(What you should do) Each line of the records that holds the word "pmatrix" should be copied out.

┏━━

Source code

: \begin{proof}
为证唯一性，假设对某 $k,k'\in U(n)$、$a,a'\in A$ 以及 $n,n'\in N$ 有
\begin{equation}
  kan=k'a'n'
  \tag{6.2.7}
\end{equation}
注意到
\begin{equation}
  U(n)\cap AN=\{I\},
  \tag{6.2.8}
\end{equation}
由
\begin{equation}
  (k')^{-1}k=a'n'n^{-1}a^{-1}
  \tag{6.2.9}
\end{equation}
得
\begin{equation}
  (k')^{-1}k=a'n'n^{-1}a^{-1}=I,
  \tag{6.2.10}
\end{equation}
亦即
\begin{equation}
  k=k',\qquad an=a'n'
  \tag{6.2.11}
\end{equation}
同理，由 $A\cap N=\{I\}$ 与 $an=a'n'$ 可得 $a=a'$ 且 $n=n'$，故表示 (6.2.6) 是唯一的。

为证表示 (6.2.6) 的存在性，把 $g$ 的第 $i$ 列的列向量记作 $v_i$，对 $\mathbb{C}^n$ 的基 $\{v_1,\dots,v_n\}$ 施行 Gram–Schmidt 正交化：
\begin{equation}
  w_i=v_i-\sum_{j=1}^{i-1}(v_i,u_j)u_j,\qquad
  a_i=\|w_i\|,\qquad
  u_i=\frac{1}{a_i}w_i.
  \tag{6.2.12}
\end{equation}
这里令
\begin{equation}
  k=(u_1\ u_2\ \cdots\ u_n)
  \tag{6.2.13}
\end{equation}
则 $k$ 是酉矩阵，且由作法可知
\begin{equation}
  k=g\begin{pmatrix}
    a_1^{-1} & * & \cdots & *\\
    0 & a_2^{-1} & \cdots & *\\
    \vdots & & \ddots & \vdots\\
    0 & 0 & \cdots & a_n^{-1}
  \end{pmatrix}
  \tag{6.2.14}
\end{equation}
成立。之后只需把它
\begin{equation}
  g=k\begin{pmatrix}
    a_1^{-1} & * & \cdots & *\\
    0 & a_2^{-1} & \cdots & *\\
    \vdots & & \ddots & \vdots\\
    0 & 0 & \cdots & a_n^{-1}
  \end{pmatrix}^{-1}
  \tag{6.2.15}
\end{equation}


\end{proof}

┗━━

(Completed task)
  k=g\begin{pmatrix}
  \end{pmatrix}
  g=k\begin{pmatrix}
  \end{pmatrix}^{-1}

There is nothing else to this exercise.